* Brief:
Run through the records and show each line that includes the string "mathcal".

Saved entries
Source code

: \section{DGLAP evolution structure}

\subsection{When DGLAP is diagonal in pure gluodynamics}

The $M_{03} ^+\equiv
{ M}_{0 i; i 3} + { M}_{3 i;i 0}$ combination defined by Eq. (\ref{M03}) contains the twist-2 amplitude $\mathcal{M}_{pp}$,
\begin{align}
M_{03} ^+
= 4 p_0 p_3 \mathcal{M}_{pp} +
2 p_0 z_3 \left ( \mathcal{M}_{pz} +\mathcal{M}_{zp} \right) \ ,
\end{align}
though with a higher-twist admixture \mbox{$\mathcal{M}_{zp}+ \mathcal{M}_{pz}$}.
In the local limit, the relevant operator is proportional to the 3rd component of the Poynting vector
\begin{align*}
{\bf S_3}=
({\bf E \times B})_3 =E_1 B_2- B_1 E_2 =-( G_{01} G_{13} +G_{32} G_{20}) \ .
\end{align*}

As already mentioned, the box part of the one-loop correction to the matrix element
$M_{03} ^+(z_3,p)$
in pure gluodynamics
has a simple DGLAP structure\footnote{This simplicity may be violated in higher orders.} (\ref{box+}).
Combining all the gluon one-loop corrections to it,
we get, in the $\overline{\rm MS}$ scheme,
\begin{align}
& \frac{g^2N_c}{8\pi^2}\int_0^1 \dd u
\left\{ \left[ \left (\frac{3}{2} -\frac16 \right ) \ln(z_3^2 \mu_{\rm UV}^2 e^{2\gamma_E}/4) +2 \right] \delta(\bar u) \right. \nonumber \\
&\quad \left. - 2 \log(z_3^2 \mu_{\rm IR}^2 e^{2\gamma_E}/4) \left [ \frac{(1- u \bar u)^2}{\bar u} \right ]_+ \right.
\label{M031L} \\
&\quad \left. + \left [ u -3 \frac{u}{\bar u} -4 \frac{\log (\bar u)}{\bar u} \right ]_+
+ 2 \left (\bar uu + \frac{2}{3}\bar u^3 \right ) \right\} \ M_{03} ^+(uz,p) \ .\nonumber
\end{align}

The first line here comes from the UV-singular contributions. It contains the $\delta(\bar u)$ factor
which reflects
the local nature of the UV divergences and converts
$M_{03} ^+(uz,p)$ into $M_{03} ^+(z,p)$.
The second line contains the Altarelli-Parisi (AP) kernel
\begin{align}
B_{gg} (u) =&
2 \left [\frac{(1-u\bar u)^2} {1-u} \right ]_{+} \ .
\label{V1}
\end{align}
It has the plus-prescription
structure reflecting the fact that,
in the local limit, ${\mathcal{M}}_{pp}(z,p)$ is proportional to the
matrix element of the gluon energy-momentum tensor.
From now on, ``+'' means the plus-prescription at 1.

...

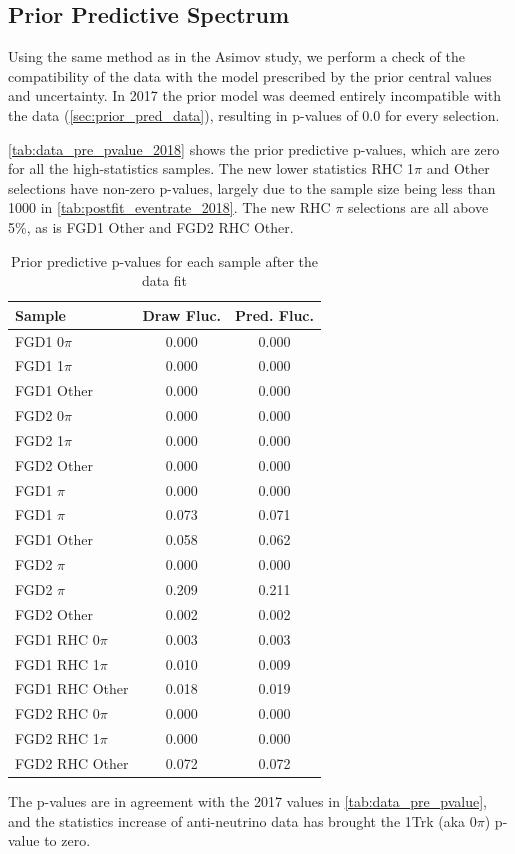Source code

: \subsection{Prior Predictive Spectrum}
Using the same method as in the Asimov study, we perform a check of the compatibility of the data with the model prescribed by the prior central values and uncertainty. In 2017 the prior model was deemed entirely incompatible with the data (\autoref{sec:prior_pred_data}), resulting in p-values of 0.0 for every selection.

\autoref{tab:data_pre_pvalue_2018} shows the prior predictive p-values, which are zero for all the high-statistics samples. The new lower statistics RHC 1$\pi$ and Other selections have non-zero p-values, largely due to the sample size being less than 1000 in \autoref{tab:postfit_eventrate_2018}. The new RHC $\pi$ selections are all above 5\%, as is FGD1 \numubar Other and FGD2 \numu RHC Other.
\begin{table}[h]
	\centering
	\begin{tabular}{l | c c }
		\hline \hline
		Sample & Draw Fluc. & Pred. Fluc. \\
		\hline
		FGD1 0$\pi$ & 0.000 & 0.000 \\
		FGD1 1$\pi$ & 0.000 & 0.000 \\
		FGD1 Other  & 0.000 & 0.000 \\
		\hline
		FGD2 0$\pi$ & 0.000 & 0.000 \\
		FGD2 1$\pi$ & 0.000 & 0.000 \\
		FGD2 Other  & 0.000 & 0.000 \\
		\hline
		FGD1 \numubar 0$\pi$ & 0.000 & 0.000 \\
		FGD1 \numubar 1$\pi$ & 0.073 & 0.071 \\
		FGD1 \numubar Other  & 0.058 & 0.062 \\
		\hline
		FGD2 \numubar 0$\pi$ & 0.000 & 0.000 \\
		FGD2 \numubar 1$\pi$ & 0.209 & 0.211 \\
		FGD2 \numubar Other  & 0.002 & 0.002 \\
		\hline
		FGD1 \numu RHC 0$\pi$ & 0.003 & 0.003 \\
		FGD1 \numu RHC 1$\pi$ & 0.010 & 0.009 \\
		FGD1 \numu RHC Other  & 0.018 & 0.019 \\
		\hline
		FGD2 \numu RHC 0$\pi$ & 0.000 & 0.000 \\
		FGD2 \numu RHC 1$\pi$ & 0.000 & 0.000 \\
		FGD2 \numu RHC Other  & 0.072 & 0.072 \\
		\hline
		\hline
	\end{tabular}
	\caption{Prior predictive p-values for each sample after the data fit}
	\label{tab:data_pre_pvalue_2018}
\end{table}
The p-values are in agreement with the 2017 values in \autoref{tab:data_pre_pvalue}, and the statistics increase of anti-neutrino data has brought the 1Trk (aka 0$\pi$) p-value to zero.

* Result for this exercise:
{ M}_{0 i; i 3} + { M}_{3 i;i 0}$ combination defined by Eq. (\ref{M03}) contains the twist-2 amplitude $\mathcal{M}_{pp}$,
= 4 p_0 p_3 \mathcal{M}_{pp} +
2 p_0 z_3 \left ( \mathcal{M}_{pz} +\mathcal{M}_{zp} \right) \ ,
though with a higher-twist admixture \mbox{$\mathcal{M}_{zp}+ \mathcal{M}_{pz}$}.
in the local limit, ${\mathcal{M}}_{pp}(z,p)$ is proportional to the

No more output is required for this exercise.